* **Exercise**: Drop every image and restate the entries below word for word.

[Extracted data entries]
···
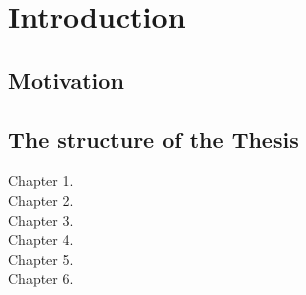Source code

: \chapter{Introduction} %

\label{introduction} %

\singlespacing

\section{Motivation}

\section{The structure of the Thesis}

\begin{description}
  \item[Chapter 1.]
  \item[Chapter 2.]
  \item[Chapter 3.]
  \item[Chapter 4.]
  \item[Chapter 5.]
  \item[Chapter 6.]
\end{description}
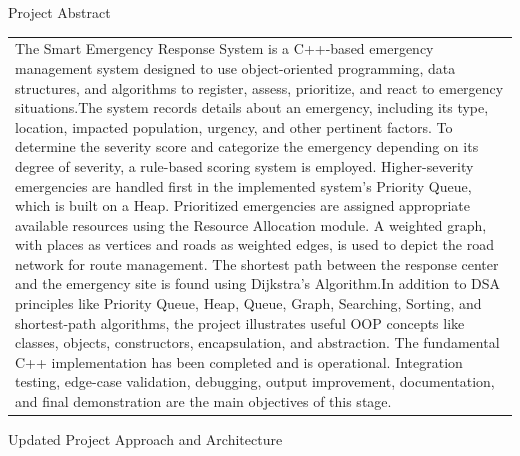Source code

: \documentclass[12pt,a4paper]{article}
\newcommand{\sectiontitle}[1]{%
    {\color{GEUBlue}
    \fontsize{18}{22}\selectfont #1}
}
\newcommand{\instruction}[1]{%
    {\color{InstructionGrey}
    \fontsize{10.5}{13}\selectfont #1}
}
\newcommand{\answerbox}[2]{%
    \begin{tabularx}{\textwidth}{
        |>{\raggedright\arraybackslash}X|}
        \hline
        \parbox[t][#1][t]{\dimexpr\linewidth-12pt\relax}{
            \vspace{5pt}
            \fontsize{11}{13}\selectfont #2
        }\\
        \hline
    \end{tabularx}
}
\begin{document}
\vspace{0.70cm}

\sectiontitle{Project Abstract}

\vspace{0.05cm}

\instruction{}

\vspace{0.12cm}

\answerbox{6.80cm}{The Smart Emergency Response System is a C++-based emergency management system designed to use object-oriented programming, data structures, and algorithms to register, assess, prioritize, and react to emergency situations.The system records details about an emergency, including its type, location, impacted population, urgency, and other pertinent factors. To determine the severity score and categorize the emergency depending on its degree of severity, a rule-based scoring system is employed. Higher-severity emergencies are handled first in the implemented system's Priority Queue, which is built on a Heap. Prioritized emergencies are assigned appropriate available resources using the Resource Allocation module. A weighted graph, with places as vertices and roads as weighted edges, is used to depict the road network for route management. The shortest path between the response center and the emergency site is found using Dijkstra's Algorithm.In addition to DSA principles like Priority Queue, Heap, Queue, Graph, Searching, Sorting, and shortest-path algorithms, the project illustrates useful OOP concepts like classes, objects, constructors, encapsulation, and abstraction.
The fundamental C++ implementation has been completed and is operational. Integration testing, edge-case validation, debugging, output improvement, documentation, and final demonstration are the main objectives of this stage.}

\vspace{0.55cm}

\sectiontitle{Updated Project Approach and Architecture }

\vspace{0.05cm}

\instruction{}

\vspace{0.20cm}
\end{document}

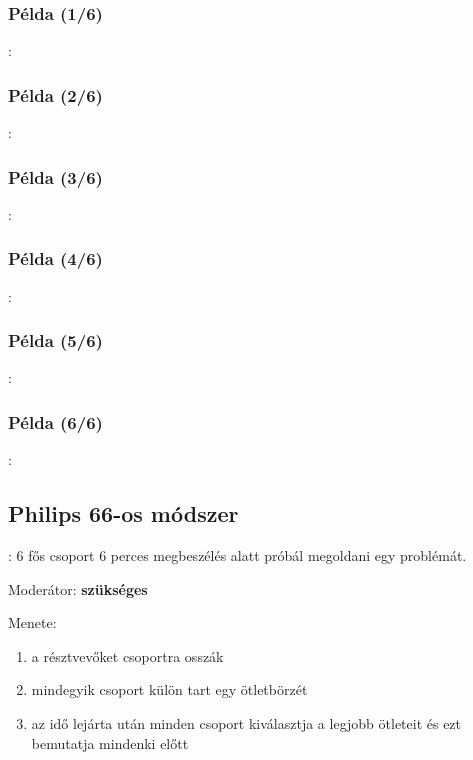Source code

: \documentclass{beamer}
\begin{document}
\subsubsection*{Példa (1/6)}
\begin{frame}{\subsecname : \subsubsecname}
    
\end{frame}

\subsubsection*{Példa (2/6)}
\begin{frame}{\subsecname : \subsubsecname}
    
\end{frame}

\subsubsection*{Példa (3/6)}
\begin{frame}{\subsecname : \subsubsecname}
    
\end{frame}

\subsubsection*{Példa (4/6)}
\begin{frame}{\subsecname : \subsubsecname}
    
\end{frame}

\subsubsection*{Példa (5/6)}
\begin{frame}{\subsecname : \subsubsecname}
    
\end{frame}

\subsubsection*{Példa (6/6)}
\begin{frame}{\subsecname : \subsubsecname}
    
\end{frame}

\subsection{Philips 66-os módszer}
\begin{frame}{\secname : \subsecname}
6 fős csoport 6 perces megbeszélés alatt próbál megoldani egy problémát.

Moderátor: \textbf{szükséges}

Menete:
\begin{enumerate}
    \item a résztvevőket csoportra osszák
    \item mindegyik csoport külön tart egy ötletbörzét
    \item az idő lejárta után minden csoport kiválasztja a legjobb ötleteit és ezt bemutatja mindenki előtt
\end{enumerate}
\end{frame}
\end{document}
···
* **Exercise answer**:
Source code

: \chapter{Introduction} %

\label{introduction} %

\singlespacing

\section{Motivation}

\section{The structure of the Thesis}

\begin{description}
  \item[Chapter 1.]
  \item[Chapter 2.]
  \item[Chapter 3.]
  \item[Chapter 4.]
  \item[Chapter 5.]
  \item[Chapter 6.]
\end{description}
Source code

: \documentclass[12pt,a4paper]{article}
\newcommand{\sectiontitle}[1]{%
    {\color{GEUBlue}
    \fontsize{18}{22}\selectfont #1}
}
\newcommand{\instruction}[1]{%
    {\color{InstructionGrey}
    \fontsize{10.5}{13}\selectfont #1}
}
\newcommand{\answerbox}[2]{%
    \begin{tabularx}{\textwidth}{
        |>{\raggedright\arraybackslash}X|}
        \hline
        \parbox[t][#1][t]{\dimexpr\linewidth-12pt\relax}{
            \vspace{5pt}
            \fontsize{11}{13}\selectfont #2
        }\\
        \hline
    \end{tabularx}
}
\begin{document}
\vspace{0.70cm}

\sectiontitle{Project Abstract}

\vspace{0.05cm}

\instruction{}

\vspace{0.12cm}

\answerbox{6.80cm}{The Smart Emergency Response System is a C++-based emergency management system designed to use object-oriented programming, data structures, and algorithms to register, assess, prioritize, and react to emergency situations.The system records details about an emergency, including its type, location, impacted population, urgency, and other pertinent factors. To determine the severity score and categorize the emergency depending on its degree of severity, a rule-based scoring system is employed. Higher-severity emergencies are handled first in the implemented system's Priority Queue, which is built on a Heap. Prioritized emergencies are assigned appropriate available resources using the Resource Allocation module. A weighted graph, with places as vertices and roads as weighted edges, is used to depict the road network for route management. The shortest path between the response center and the emergency site is found using Dijkstra's Algorithm.In addition to DSA principles like Priority Queue, Heap, Queue, Graph, Searching, Sorting, and shortest-path algorithms, the project illustrates useful OOP concepts like classes, objects, constructors, encapsulation, and abstraction.
The fundamental C++ implementation has been completed and is operational. Integration testing, edge-case validation, debugging, output improvement, documentation, and final demonstration are the main objectives of this stage.}

\vspace{0.55cm}

\sectiontitle{Updated Project Approach and Architecture }

\vspace{0.05cm}

\instruction{}

\vspace{0.20cm}
\end{document}

Source code

: \documentclass{beamer}
\begin{document}
\subsubsection*{Példa (1/6)}
\begin{frame}{\subsecname : \subsubsecname}
    
\end{frame}

\subsubsection*{Példa (2/6)}
\begin{frame}{\subsecname : \subsubsecname}
    
\end{frame}

\subsubsection*{Példa (3/6)}
\begin{frame}{\subsecname : \subsubsecname}
    
\end{frame}

\subsubsection*{Példa (4/6)}
\begin{frame}{\subsecname : \subsubsecname}
    
\end{frame}

\subsubsection*{Példa (5/6)}
\begin{frame}{\subsecname : \subsubsecname}
    
\end{frame}

\subsubsection*{Példa (6/6)}
\begin{frame}{\subsecname : \subsubsecname}
    
\end{frame}

\subsection{Philips 66-os módszer}
\begin{frame}{\secname : \subsecname}
6 fős csoport 6 perces megbeszélés alatt próbál megoldani egy problémát.

Moderátor: \textbf{szükséges}

Menete:
\begin{enumerate}
    \item a résztvevőket csoportra osszák
    \item mindegyik csoport külön tart egy ötletbörzét
    \item az idő lejárta után minden csoport kiválasztja a legjobb ötleteit és ezt bemutatja mindenki előtt
\end{enumerate}
\end{frame}
\end{document}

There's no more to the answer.